[Collected data entries]
--- START ---
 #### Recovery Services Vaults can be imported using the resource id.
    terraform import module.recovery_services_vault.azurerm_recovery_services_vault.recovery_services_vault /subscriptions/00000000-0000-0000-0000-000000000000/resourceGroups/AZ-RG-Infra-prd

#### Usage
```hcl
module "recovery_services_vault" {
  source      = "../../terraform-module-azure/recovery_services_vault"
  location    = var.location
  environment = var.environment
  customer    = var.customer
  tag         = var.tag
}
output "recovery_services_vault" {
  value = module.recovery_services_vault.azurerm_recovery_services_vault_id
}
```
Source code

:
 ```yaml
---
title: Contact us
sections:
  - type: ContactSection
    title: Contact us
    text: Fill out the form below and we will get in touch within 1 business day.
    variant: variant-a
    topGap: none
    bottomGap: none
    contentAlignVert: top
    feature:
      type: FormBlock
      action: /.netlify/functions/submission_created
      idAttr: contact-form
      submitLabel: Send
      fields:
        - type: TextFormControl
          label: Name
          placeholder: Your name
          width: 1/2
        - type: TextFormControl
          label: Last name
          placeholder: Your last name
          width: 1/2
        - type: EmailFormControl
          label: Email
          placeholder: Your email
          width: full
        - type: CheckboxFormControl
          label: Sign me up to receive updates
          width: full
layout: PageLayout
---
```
--- END ---
--- START ---
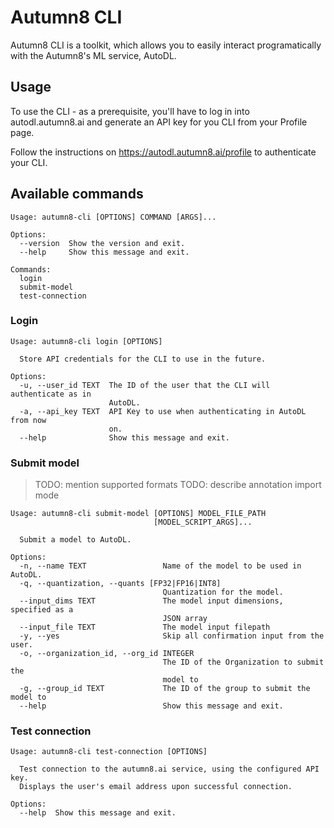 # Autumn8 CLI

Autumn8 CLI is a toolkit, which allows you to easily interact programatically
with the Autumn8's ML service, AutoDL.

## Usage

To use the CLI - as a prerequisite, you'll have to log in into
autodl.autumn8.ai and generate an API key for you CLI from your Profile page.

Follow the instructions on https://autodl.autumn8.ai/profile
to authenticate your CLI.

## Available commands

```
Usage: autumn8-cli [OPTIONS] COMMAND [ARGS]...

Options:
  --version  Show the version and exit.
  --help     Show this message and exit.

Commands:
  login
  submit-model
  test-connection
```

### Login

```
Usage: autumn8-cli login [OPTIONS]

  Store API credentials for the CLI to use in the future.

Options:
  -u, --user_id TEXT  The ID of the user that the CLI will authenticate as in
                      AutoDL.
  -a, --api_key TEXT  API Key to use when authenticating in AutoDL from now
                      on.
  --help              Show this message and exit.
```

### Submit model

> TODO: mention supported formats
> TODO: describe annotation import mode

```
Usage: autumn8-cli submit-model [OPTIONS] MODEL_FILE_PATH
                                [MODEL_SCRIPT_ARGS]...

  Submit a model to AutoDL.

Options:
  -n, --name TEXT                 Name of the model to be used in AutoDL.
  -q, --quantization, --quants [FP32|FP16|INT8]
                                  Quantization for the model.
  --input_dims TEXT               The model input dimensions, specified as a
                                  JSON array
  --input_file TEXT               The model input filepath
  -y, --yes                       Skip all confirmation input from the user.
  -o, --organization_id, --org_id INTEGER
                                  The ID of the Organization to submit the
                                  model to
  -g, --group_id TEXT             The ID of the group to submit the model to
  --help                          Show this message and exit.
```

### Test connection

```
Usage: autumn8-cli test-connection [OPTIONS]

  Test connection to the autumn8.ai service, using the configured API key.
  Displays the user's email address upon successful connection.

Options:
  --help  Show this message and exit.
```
--- END ---
--- START ---
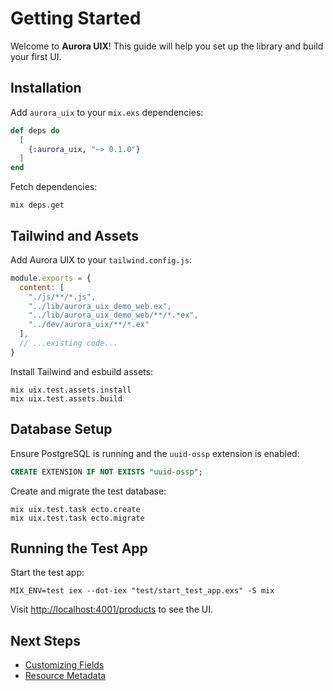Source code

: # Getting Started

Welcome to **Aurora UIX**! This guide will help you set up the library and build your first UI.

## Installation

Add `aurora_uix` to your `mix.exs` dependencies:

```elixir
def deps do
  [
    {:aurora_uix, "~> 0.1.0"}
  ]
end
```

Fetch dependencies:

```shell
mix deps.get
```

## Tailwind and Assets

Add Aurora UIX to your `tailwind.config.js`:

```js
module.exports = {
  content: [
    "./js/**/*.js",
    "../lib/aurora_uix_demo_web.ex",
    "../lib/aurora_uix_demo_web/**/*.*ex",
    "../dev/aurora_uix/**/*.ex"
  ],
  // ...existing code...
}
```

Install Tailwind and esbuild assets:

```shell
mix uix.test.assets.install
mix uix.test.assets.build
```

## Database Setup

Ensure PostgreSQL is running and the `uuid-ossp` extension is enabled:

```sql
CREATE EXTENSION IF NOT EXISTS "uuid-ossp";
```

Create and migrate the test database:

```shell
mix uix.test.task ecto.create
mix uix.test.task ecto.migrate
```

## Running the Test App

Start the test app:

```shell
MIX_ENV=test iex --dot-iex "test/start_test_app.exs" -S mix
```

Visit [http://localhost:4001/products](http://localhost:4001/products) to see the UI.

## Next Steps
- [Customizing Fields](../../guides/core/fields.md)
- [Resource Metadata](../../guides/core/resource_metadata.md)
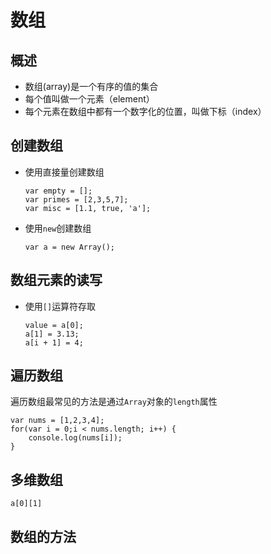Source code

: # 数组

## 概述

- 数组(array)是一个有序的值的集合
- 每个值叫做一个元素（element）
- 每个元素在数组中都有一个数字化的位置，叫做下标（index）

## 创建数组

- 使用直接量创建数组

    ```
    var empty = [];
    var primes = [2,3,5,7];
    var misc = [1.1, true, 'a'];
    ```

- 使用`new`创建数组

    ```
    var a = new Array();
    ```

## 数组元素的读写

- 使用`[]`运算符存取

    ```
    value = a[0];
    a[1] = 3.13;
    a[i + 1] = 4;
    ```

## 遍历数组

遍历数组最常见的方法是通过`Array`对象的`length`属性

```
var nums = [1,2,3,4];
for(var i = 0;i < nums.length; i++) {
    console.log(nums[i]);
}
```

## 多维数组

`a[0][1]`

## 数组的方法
--- END ---
* Task instructions
For each line in the data that contains the string "user", give a copy of that line.

* Finished task
  -u, --user_id TEXT  The ID of the user that the CLI will authenticate as in
  -y, --yes                       Skip all confirmation input from the user.
  Displays the user's email address upon successful connection.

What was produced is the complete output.